A human is like broth. Not primordial soup where life accidentally emerged and then somehow everything just went on by itself. No. More like family broth, cooked from ancestors, traumas, 90s television, and random phrases from a third-grade teacher. If they dumped a pound of salt in there – you can’t extract it anymore. Inseparable. You can only dilute, add, compensate. Same with human psyche: everything hammered in during childhood doesn’t get deleted. But – importantly! – it gets supplemented. So they drilled into you: “Don’t argue with elders!” – well, don’t argue. Don’t argue with anyone at all. Let them err peacefully and solemnly. But make decisions yourself.

 

Because you have to live. And you have to make mistakes. They won’t pay for your unlearned lesson – you will.

 

And here an important shift happens: as soon as you allow yourself to decide independently, you start unsticking from others’ expectations. Which means – you remove masks. You can only learn not to judge others after you stop judging yourself for not fulfilling others’ roles. You shed the ridiculous clown costume, removed the makeup, remained yourself – and suddenly understood how luxurious it is: being yourself without strain.

 

And if someone nearby continues pretending to be someone else – you no longer judge, you suggest: “Just relax already! Take off the mask. Drop the role. Rest. Rest. Rest.” Freedom from role – that’s real freedom.

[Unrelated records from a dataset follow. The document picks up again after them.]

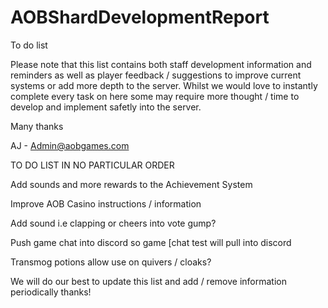 # AOBShardDevelopmentReport
To do list

Please note that this list contains both staff development information and reminders as well as player feedback / suggestions to improve current systems or add more depth to the server. Whilst we would love to instantly complete every task on here some may require more thought / time to develop and implement safetly into the server.

Many thanks

AJ - Admin@aobgames.com

TO DO LIST IN NO PARTICULAR ORDER

Add sounds and more rewards to the Achievement System

Improve AOB Casino instructions / information

Add sound i.e clapping or cheers into vote gump?

Push game chat into discord so game [chat test will pull into discord

Transmog potions allow use on quivers / cloaks?

We will do our best to update this list and add / remove information periodically thanks!
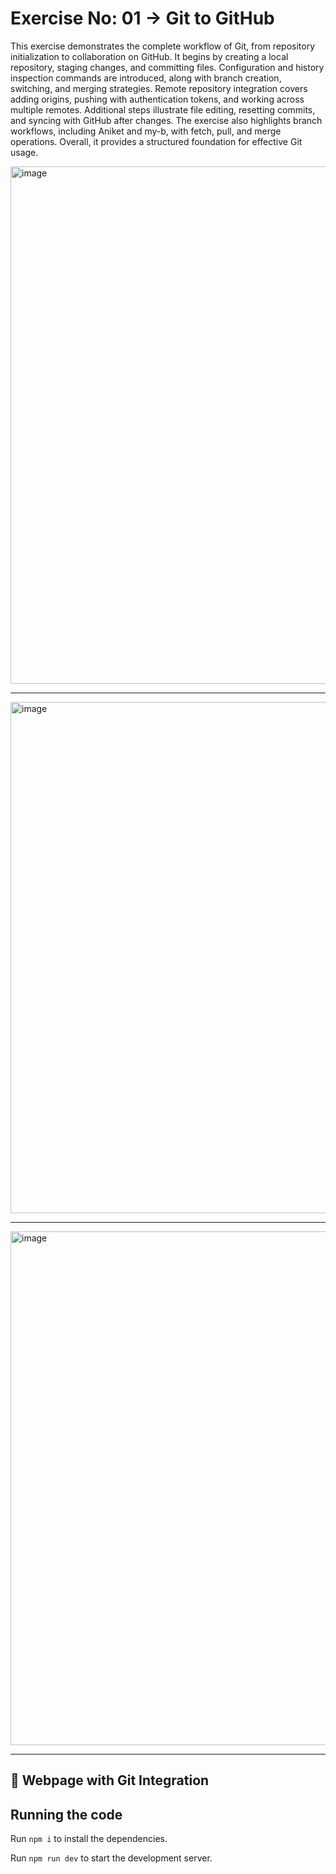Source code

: # Exercise No: 01 → Git to GitHub  

This exercise demonstrates the complete workflow of Git, from repository initialization to collaboration on GitHub. It begins by creating a local repository, staging changes, and committing files. Configuration and history inspection commands are introduced, along with branch creation, switching, and merging strategies. Remote repository integration covers adding origins, pushing with authentication tokens, and working across multiple remotes. Additional steps illustrate file editing, resetting commits, and syncing with GitHub after changes. The exercise also highlights branch workflows, including Aniket and my-b, with fetch, pull, and merge operations. Overall, it provides a structured foundation for effective Git usage.

<img width="1887" height="828" alt="image" src="https://github.com/user-attachments/assets/c16cf5c0-55a5-418a-9bce-39b78c43a2aa" />

---
<img width="1883" height="818" alt="image" src="https://github.com/user-attachments/assets/75c587c5-aaab-4b38-9d58-62dbf67cb4dc" />

---
<img width="1885" height="822" alt="image" src="https://github.com/user-attachments/assets/3b39b6da-3fae-49c6-bb44-75a0a35a859b" />

---
 ## 📌 Webpage with Git Integration
  ## Running the code

  Run `npm i` to install the dependencies.

  Run `npm run dev` to start the development server.

  
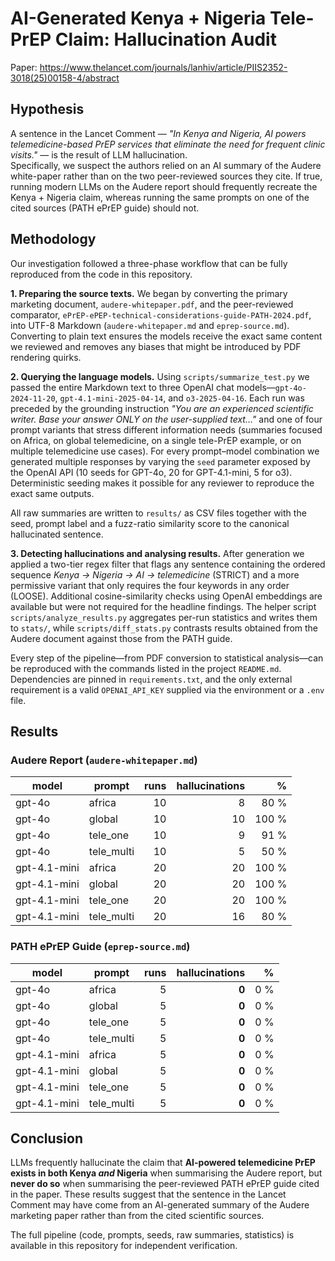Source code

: # AI-Generated Kenya + Nigeria Tele-PrEP Claim: Hallucination Audit

Paper: https://www.thelancet.com/journals/lanhiv/article/PIIS2352-3018(25)00158-4/abstract

## Hypothesis

A sentence in the Lancet Comment — *"In Kenya and Nigeria, AI powers telemedicine-based PrEP services that eliminate the need for frequent clinic visits."* — is the result of LLM hallucination.  
Specifically, we suspect the authors relied on an AI summary of the Audere white-paper rather than on the two peer-reviewed sources they cite. If true, running modern LLMs on the Audere report should frequently recreate the Kenya + Nigeria claim, whereas running the same prompts on one of the cited sources (PATH ePrEP guide) should not.

## Methodology

Our investigation followed a three-phase workflow that can be fully reproduced from the code in this repository.

**1. Preparing the source texts.**  We began by converting the primary marketing document, `audere-whitepaper.pdf`, and the peer-reviewed comparator, `ePrEP-ePEP-technical-considerations-guide-PATH-2024.pdf`, into UTF-8 Markdown (`audere-whitepaper.md` and `eprep-source.md`).  Converting to plain text ensures the models receive the exact same content we reviewed and removes any biases that might be introduced by PDF rendering quirks.

**2. Querying the language models.**  Using `scripts/summarize_test.py` we passed the entire Markdown text to three OpenAI chat models—`gpt-4o-2024-11-20`, `gpt-4.1-mini-2025-04-14`, and `o3-2025-04-16`.  Each run was preceded by the grounding instruction *"You are an experienced scientific writer. Base your answer ONLY on the user-supplied text…"* and one of four prompt variants that stress different information needs (summaries focused on Africa, on global telemedicine, on a single tele-PrEP example, or on multiple telemedicine use cases).  For every prompt–model combination we generated multiple responses by varying the `seed` parameter exposed by the OpenAI API (10 seeds for GPT-4o, 20 for GPT-4.1-mini, 5 for o3).  Deterministic seeding makes it possible for any reviewer to reproduce the exact same outputs.

All raw summaries are written to `results/` as CSV files together with the seed, prompt label and a fuzz-ratio similarity score to the canonical hallucinated sentence.

**3. Detecting hallucinations and analysing results.**  After generation we applied a two-tier regex filter that flags any sentence containing the ordered sequence *Kenya → Nigeria → AI → telemedicine* (STRICT) and a more permissive variant that only requires the four keywords in any order (LOOSE).  Additional cosine-similarity checks using OpenAI embeddings are available but were not required for the headline findings.  The helper script `scripts/analyze_results.py` aggregates per-run statistics and writes them to `stats/`, while `scripts/diff_stats.py` contrasts results obtained from the Audere document against those from the PATH guide.

Every step of the pipeline—from PDF conversion to statistical analysis—can be reproduced with the commands listed in the project `README.md`.  Dependencies are pinned in `requirements.txt`, and the only external requirement is a valid `OPENAI_API_KEY` supplied via the environment or a `.env` file.

## Results

### Audere Report (`audere-whitepaper.md`)

| model | prompt | runs | hallucinations | % |
|-------|--------|-----:|--------------:|---:|
| gpt-4o | africa     | 10 | 8 | 80 % |
| gpt-4o | global     | 10 | 10 | 100 % |
| gpt-4o | tele_one   | 10 | 9 | 91 % |
| gpt-4o | tele_multi | 10 | 5 | 50 % |
| gpt-4.1-mini | africa     | 20 | 20 | 100 % |
| gpt-4.1-mini | global     | 20 | 20 | 100 % |
| gpt-4.1-mini | tele_one   | 20 | 20 | 100 % |
| gpt-4.1-mini | tele_multi | 20 | 16 | 80 % |

### PATH ePrEP Guide (`eprep-source.md`)

| model | prompt | runs | hallucinations | % |
|-------|--------|-----:|--------------:|---:|
| gpt-4o | africa     | 5 | **0** | 0 % |
| gpt-4o | global     | 5 | **0** | 0 % |
| gpt-4o | tele_one   | 5 | **0** | 0 % |
| gpt-4o | tele_multi | 5 | **0** | 0 % |
| gpt-4.1-mini | africa     | 5 | **0** | 0 % |
| gpt-4.1-mini | global     | 5 | **0** | 0 % |
| gpt-4.1-mini | tele_one   | 5 | **0** | 0 % |
| gpt-4.1-mini | tele_multi | 5 | **0** | 0 % |

## Conclusion

LLMs frequently hallucinate the claim that **AI-powered telemedicine PrEP exists in both Kenya *and* Nigeria** when summarising the Audere report, but **never do so** when summarising the peer-reviewed PATH ePrEP guide cited in the paper.
These results suggest that the sentence in the Lancet Comment may have come from an AI-generated summary of the Audere marketing paper rather than from the cited scientific sources.

The full pipeline (code, prompts, seeds, raw summaries, statistics) is available in this repository for independent verification. 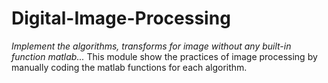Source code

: # Digital-Image-Processing
*Implement the algorithms, transforms for image without any built-in function matlab...*
This module show the practices of image processing by manually coding the matlab functions for each algorithm.

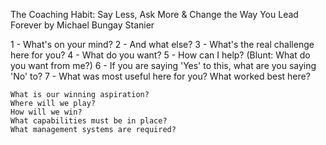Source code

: The Coaching Habit: Say Less, Ask More & Change the Way You Lead Forever by Michael Bungay Stanier

1 - What's on your mind?
2 - And what else?
3 - What's the real challenge here for you?
4 - What do you want?
5 - How can I help? (Blunt: What do you want from me?)
6 - If you are saying 'Yes' to this, what are you saying 'No' to?
7 - What was most useful here for you? What worked best here?

    What is our winning aspiration?
    Where will we play?
    How will we win?
    What capabilities must be in place?
    What management systems are required?

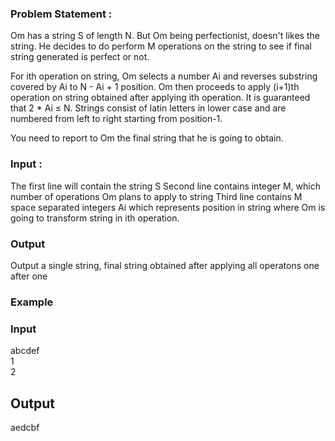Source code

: ### Problem Statement :
Om has a string S of length N. But Om being perfectionist, doesn't likes the string. He decides to do perform M operations on the string to see if final string generated is perfect or not.

For ith operation on string, Om selects a number Ai and reverses substring covered by Ai to N - Ai + 1 position. Om then proceeds to apply (i+1)th operation on string obtained after applying ith operation. It is guaranteed that 2 * Ai ≤ N. Strings consist of latin letters in lower case and are numbered from left to right starting from position-1.

You need to report to Om the final string that he is going to obtain.


### Input : 
The first line will contain the string S
Second line contains integer M, which number of operations Om plans to apply to string
Third line contains M space separated integers Ai which represents position in string where Om is going to transform string in ith operation.
### Output
Output a single string, final string obtained after applying all operatons one after one

### Example
### Input
abcdef<br>
1<br>
2
## Output
aedcbf
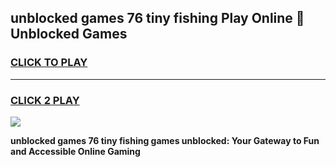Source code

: 
## unblocked games 76 tiny fishing Play Online 👋 Unblocked Games
<h3>
<a href="https://premium.freeplayer.one?title=unblocked_games_76_tiny_fishing&ref=19F">CLICK TO PLAY</a></h3>
<hr>

<h3>
<a href="https://premium.freeplayer.one?title=unblocked_games_76_tiny_fishing&ref=19F">CLICK 2 PLAY</a>
  
</h3>

<a href="https://premium.freeplayer.one?title=unblocked_games_76_tiny_fishing&ref=19F"><img src="https://clearcache.store/games.png"></a>


**unblocked games 76 tiny fishing games unblocked: Your Gateway to Fun and Accessible Online Gaming**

Real – because it’s internal.

 

And then everything’s simple. If your motivation is “I want to do this” – you act from within. You’re in nature’s paradigm, on the instinct of action. But if your motivation is “I want to get this” – you’re already in the market paradigm. You don’t want to act – you want to consume.

 

You’re now speaking the language of consumerism. And that’s motivation with a minus sign. Nothing will come true. 

 

Because you’re not doing – you’re waiting for delivery.

 

Some, especially brave ones, start fighting themselves. This is spectacular, of course. But absolutely meaningless. Because as soon as you’ve defeated yourself – it means you’ve also lost to yourself. Brilliant operation of self-destruction: one-zero in favor of internal conflict.

 

You are you. And if you’re at war with yourself, you’ll always lose. Even if you win.

 

Because what is a flaw? It’s when something is lacking. Missing. And we throw ourselves into fixing it with great pathos. We fight, eradicate, zero out – as if the flaw were a cockroach and we’re from a special squad for clearing out meaning. But how many grenades do you need to throw into a hole to destroy the hole itself?

 

Exactly. The more furiously we fight our flaws, the deeper we bury ourselves in them, and the stronger these flaws become.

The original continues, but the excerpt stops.